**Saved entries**
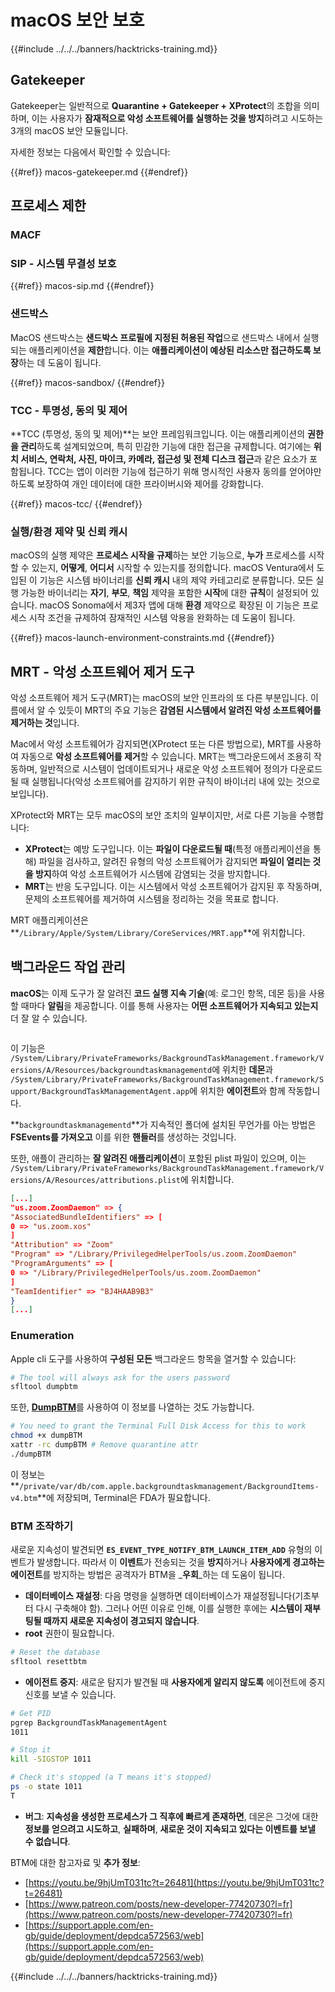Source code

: # macOS 보안 보호

{{#include ../../../banners/hacktricks-training.md}}

## Gatekeeper

Gatekeeper는 일반적으로 **Quarantine + Gatekeeper + XProtect**의 조합을 의미하며, 이는 사용자가 **잠재적으로 악성 소프트웨어를 실행하는 것을 방지**하려고 시도하는 3개의 macOS 보안 모듈입니다.

자세한 정보는 다음에서 확인할 수 있습니다:

{{#ref}}
macos-gatekeeper.md
{{#endref}}

## 프로세스 제한

### MACF

### SIP - 시스템 무결성 보호

{{#ref}}
macos-sip.md
{{#endref}}

### 샌드박스

MacOS 샌드박스는 **샌드박스 프로필에 지정된 허용된 작업**으로 샌드박스 내에서 실행되는 애플리케이션을 **제한**합니다. 이는 **애플리케이션이 예상된 리소스만 접근하도록 보장**하는 데 도움이 됩니다.

{{#ref}}
macos-sandbox/
{{#endref}}

### TCC - **투명성, 동의 및 제어**

**TCC (투명성, 동의 및 제어)**는 보안 프레임워크입니다. 이는 애플리케이션의 **권한을 관리**하도록 설계되었으며, 특히 민감한 기능에 대한 접근을 규제합니다. 여기에는 **위치 서비스, 연락처, 사진, 마이크, 카메라, 접근성 및 전체 디스크 접근**과 같은 요소가 포함됩니다. TCC는 앱이 이러한 기능에 접근하기 위해 명시적인 사용자 동의를 얻어야만 하도록 보장하여 개인 데이터에 대한 프라이버시와 제어를 강화합니다.

{{#ref}}
macos-tcc/
{{#endref}}

### 실행/환경 제약 및 신뢰 캐시

macOS의 실행 제약은 **프로세스 시작을 규제**하는 보안 기능으로, **누가** 프로세스를 시작할 수 있는지, **어떻게**, **어디서** 시작할 수 있는지를 정의합니다. macOS Ventura에서 도입된 이 기능은 시스템 바이너리를 **신뢰 캐시** 내의 제약 카테고리로 분류합니다. 모든 실행 가능한 바이너리는 **자기**, **부모**, **책임** 제약을 포함한 **시작**에 대한 **규칙**이 설정되어 있습니다. macOS Sonoma에서 제3자 앱에 대해 **환경** 제약으로 확장된 이 기능은 프로세스 시작 조건을 규제하여 잠재적인 시스템 악용을 완화하는 데 도움이 됩니다.

{{#ref}}
macos-launch-environment-constraints.md
{{#endref}}

## MRT - 악성 소프트웨어 제거 도구

악성 소프트웨어 제거 도구(MRT)는 macOS의 보안 인프라의 또 다른 부분입니다. 이름에서 알 수 있듯이 MRT의 주요 기능은 **감염된 시스템에서 알려진 악성 소프트웨어를 제거하는 것**입니다.

Mac에서 악성 소프트웨어가 감지되면(XProtect 또는 다른 방법으로), MRT를 사용하여 자동으로 **악성 소프트웨어를 제거**할 수 있습니다. MRT는 백그라운드에서 조용히 작동하며, 일반적으로 시스템이 업데이트되거나 새로운 악성 소프트웨어 정의가 다운로드될 때 실행됩니다(악성 소프트웨어를 감지하기 위한 규칙이 바이너리 내에 있는 것으로 보입니다).

XProtect와 MRT는 모두 macOS의 보안 조치의 일부이지만, 서로 다른 기능을 수행합니다:

- **XProtect**는 예방 도구입니다. 이는 **파일이 다운로드될 때**(특정 애플리케이션을 통해) 파일을 검사하고, 알려진 유형의 악성 소프트웨어가 감지되면 **파일이 열리는 것을 방지**하여 악성 소프트웨어가 시스템에 감염되는 것을 방지합니다.
- **MRT**는 반응 도구입니다. 이는 시스템에서 악성 소프트웨어가 감지된 후 작동하며, 문제의 소프트웨어를 제거하여 시스템을 정리하는 것을 목표로 합니다.

MRT 애플리케이션은 **`/Library/Apple/System/Library/CoreServices/MRT.app`**에 위치합니다.

## 백그라운드 작업 관리

**macOS**는 이제 도구가 잘 알려진 **코드 실행 지속 기술**(예: 로그인 항목, 데몬 등)을 사용할 때마다 **알림**을 제공합니다. 이를 통해 사용자는 **어떤 소프트웨어가 지속되고 있는지** 더 잘 알 수 있습니다.

<figure><img src="../../../images/image (1183).png" alt=""><figcaption></figcaption></figure>

이 기능은 `/System/Library/PrivateFrameworks/BackgroundTaskManagement.framework/Versions/A/Resources/backgroundtaskmanagementd`에 위치한 **데몬**과 `/System/Library/PrivateFrameworks/BackgroundTaskManagement.framework/Support/BackgroundTaskManagementAgent.app`에 위치한 **에이전트**와 함께 작동합니다.

**`backgroundtaskmanagementd`**가 지속적인 폴더에 설치된 무언가를 아는 방법은 **FSEvents를 가져오고** 이를 위한 **핸들러**를 생성하는 것입니다.

또한, 애플이 관리하는 **잘 알려진 애플리케이션**이 포함된 plist 파일이 있으며, 이는 `/System/Library/PrivateFrameworks/BackgroundTaskManagement.framework/Versions/A/Resources/attributions.plist`에 위치합니다.
```json
[...]
"us.zoom.ZoomDaemon" => {
"AssociatedBundleIdentifiers" => [
0 => "us.zoom.xos"
]
"Attribution" => "Zoom"
"Program" => "/Library/PrivilegedHelperTools/us.zoom.ZoomDaemon"
"ProgramArguments" => [
0 => "/Library/PrivilegedHelperTools/us.zoom.ZoomDaemon"
]
"TeamIdentifier" => "BJ4HAAB9B3"
}
[...]
```
### Enumeration

Apple cli 도구를 사용하여 **구성된 모든** 백그라운드 항목을 열거할 수 있습니다:
```bash
# The tool will always ask for the users password
sfltool dumpbtm
```
또한, [**DumpBTM**](https://github.com/objective-see/DumpBTM)를 사용하여 이 정보를 나열하는 것도 가능합니다.
```bash
# You need to grant the Terminal Full Disk Access for this to work
chmod +x dumpBTM
xattr -rc dumpBTM # Remove quarantine attr
./dumpBTM
```
이 정보는 **`/private/var/db/com.apple.backgroundtaskmanagement/BackgroundItems-v4.btm`**에 저장되며, Terminal은 FDA가 필요합니다.

### BTM 조작하기

새로운 지속성이 발견되면 **`ES_EVENT_TYPE_NOTIFY_BTM_LAUNCH_ITEM_ADD`** 유형의 이벤트가 발생합니다. 따라서 이 **이벤트**가 전송되는 것을 **방지**하거나 **사용자에게 경고하는 에이전트**를 방지하는 방법은 공격자가 BTM을 _**우회**_하는 데 도움이 됩니다.

- **데이터베이스 재설정**: 다음 명령을 실행하면 데이터베이스가 재설정됩니다(기초부터 다시 구축해야 함). 그러나 어떤 이유로 인해, 이를 실행한 후에는 **시스템이 재부팅될 때까지 새로운 지속성이 경고되지 않습니다**.
- **root** 권한이 필요합니다.
```bash
# Reset the database
sfltool resettbtm
```
- **에이전트 중지**: 새로운 탐지가 발견될 때 **사용자에게 알리지 않도록** 에이전트에 중지 신호를 보낼 수 있습니다.
```bash
# Get PID
pgrep BackgroundTaskManagementAgent
1011

# Stop it
kill -SIGSTOP 1011

# Check it's stopped (a T means it's stopped)
ps -o state 1011
T
```
- **버그**: **지속성을 생성한 프로세스가 그 직후에 빠르게 존재하면**, 데몬은 그것에 대한 **정보를 얻으려고 시도하고**, **실패하며**, **새로운 것이 지속되고 있다는 이벤트를 보낼 수 없습니다**.

BTM에 대한 참고자료 및 **추가 정보**:

- [https://youtu.be/9hjUmT031tc?t=26481](https://youtu.be/9hjUmT031tc?t=26481)
- [https://www.patreon.com/posts/new-developer-77420730?l=fr](https://www.patreon.com/posts/new-developer-77420730?l=fr)
- [https://support.apple.com/en-gb/guide/deployment/depdca572563/web](https://support.apple.com/en-gb/guide/deployment/depdca572563/web)

{{#include ../../../banners/hacktricks-training.md}}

**ASSIGNMENT**
Within the records above, determine how many lines contain the word "샌드박스". Respond with that number and no other text.

**WRITTEN ANSWER**
2